1. A method for the continuous production of round copper stock wire by refining impure copper anodes to produce wire for electrical purposes of a diameter of about 0.2 inches by electrodeposition comprising the steps of:
providing a bath of electrolytic fluid with dissolved copper therein;
providing a plurality of anodes made of impure copper arranged in spaced and parallel relation with respect to one another in said bath and defining spaced parallel pathways;
introducing a clean starting copper wire of a first diameter of about 0.12 inch into said bath at a first station and threading said wire through the bath and along each of the pathways in a serpentine path to successive stations with the wire traversing the pathways between each station;
continuously drawing said wire through said bath between the stations to a final station including the steps of withdrawing said wire from the bath after each pathway is traversed and reintroducing said wire a plurality of times into said bath, repeatedly passing said wire through said bath for travel along the pathways between successive stations, so that pure copper is electrodeposited on the wire on travel along each pathway between the stations; and
simultaneously applying an electrical current to said starting wire and to said anodes at a current density less than 55 amps/feet2 of surface area of the wire so that the wire, while in the bath, acts as a cathode and copper ions are progressively and uniformly electrodeposited on the wire, thereby progressively increasing the cross-sectional area thereof while maintaining the surface of the wire smooth at all times; and
continuously withdrawing the enlarged smooth copper wire from said bath at said final station as it reaches the desired engrossed size of about 0.2 inches.
2. The method as set forth in claim 1 wherein said engrossed copper wire is subsequently annealed and drawn to impart to said wire the particular characteristics for electrical purposes and for use as starting wire for electroforming processes.
4. The apparatus as set forth in claim 3 wherein said means for holding an electrolytic bath includes, at each port, sealing means lined with dielectric, abrasion resistant material for passage of said copper wire therethrough.
5. The apparatus as set forth in claim 3 wherein roller means are provided to pull the wire through the bath and the roller means have a center line and said center line is coplanar with an associated anode and the diameter of said roller mans is equal to the distance between the center lines of adjacent pathways and anodes.
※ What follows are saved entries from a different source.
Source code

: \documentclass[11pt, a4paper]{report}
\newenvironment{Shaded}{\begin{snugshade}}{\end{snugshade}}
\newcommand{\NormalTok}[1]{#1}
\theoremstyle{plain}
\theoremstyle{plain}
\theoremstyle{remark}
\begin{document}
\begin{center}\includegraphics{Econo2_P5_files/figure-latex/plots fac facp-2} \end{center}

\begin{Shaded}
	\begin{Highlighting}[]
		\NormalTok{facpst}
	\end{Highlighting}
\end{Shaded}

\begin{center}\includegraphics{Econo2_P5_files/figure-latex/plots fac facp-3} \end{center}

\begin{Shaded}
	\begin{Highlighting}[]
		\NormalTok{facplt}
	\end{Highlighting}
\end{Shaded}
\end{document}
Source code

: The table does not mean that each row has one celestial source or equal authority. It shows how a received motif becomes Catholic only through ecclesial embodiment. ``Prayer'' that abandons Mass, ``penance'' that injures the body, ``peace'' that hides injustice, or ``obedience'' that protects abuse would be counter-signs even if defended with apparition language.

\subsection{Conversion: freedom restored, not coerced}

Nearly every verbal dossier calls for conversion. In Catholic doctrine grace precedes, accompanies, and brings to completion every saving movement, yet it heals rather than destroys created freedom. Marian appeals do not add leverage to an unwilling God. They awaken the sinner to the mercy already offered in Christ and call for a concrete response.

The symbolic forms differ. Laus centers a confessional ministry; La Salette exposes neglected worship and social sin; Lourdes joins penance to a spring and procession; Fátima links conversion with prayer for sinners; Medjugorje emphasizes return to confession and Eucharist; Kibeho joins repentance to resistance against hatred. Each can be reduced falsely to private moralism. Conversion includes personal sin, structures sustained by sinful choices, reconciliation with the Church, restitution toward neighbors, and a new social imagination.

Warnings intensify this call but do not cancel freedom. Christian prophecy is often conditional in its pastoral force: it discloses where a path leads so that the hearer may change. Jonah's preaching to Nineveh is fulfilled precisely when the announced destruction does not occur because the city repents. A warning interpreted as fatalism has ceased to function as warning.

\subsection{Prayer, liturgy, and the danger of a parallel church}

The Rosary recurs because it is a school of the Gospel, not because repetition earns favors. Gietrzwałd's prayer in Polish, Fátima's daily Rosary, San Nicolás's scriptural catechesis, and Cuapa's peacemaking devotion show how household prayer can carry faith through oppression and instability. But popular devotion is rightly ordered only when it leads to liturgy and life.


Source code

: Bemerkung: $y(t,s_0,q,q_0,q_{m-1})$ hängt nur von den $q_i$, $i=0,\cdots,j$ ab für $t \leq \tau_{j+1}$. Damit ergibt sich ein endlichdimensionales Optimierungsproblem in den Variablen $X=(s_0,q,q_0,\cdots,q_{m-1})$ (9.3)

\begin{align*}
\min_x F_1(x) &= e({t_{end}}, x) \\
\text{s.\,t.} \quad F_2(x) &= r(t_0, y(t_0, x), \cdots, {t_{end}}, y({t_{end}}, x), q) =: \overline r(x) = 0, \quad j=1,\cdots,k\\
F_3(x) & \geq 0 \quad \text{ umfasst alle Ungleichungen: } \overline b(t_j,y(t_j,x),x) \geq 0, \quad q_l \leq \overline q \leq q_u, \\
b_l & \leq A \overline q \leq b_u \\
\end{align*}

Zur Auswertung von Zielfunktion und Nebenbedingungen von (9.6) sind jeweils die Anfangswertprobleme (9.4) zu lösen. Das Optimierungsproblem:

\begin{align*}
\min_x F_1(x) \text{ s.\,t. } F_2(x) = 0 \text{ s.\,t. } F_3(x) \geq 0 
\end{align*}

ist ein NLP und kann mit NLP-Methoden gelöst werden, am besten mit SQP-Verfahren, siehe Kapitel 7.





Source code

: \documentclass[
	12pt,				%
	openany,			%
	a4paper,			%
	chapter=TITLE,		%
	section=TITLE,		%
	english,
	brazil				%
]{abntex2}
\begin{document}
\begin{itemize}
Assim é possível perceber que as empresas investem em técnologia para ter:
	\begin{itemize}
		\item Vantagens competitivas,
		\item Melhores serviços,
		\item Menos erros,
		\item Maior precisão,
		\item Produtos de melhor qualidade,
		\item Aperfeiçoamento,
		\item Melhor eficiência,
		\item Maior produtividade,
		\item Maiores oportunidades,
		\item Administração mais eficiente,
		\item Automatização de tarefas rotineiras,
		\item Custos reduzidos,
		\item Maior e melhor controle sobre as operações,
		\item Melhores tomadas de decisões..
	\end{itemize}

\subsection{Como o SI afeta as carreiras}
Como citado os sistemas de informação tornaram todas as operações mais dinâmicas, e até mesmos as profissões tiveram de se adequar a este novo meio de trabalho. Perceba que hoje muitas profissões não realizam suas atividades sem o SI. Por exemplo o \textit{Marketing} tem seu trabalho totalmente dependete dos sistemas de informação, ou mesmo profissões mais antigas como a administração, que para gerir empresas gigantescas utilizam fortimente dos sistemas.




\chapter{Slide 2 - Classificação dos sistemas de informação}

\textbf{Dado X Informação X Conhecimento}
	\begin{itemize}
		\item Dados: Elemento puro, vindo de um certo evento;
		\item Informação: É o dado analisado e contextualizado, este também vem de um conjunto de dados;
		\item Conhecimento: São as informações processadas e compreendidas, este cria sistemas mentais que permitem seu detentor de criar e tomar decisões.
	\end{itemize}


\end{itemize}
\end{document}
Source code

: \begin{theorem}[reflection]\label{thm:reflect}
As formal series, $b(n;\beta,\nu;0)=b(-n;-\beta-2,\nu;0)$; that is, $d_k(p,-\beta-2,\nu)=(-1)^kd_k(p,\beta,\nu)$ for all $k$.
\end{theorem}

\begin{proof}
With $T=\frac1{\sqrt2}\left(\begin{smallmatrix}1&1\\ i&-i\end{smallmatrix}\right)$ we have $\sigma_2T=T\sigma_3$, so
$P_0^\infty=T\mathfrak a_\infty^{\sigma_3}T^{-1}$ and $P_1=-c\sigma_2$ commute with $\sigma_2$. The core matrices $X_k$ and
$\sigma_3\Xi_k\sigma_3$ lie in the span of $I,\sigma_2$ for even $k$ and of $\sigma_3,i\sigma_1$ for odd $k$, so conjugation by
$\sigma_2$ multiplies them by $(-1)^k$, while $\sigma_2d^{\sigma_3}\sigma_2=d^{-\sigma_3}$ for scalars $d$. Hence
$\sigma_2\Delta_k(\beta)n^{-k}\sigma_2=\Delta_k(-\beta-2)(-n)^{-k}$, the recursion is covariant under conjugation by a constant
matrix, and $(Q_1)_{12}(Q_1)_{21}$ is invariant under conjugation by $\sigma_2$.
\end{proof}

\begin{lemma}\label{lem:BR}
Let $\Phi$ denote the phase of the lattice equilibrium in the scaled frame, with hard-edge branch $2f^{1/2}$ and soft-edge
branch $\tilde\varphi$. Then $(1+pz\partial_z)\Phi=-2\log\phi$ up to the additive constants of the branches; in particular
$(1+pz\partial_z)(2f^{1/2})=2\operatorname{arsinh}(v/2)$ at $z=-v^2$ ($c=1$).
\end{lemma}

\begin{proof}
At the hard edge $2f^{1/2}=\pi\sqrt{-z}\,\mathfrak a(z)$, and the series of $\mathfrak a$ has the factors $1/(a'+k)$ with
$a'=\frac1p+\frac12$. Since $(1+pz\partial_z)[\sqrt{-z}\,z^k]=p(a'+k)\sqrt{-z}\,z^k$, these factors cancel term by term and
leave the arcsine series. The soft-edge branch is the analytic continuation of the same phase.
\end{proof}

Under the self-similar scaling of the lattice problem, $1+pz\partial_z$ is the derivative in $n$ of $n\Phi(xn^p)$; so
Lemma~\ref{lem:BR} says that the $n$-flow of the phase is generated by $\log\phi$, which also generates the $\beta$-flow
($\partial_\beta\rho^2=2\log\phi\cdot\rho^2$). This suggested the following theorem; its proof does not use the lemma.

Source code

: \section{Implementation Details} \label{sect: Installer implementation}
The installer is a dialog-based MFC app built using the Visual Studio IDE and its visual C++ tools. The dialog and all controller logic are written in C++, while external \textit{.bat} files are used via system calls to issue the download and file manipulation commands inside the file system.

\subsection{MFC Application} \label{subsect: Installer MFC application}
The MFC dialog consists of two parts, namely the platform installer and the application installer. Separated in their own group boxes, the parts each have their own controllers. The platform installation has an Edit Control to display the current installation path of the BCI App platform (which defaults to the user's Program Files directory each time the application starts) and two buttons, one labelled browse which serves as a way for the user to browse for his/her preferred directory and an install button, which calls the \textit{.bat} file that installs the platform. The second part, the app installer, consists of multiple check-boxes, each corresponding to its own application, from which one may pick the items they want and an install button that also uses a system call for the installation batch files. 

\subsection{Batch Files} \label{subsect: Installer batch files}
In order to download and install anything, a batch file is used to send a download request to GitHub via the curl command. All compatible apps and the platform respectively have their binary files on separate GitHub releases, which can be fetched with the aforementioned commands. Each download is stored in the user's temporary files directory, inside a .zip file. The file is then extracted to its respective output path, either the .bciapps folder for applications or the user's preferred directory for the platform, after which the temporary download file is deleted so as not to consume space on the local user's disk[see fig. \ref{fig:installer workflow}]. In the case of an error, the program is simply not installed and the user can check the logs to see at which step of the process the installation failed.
This is a continuation-in-part of my earlier filed patent application Ser. No. 007,764 filed Jan. 28, 1987 abandoned.

This invention is of a method and apparatus for use in the continuous production of round copper stock wire by refining impure copper anodes to produce wire for electrical purposes of a diameter of about 0.2 inch by electrodeposition.

The present invention relates to the continuous production of round copper wires, destined for electrical purposes, manufactured during the electrolytic refining of copper. Particularly the invention refers to a method and an apparatus to improve the present art of electrolytic copper refining, the elimination of the normal posterior process of rod manufacturing, the further avoidance of about sixty percent of the previously required reduction in the size of the rods by cold drawing to finish wires of smaller diameters and the heat treatment of the copper wires to impart the characteristics of electrical conductors.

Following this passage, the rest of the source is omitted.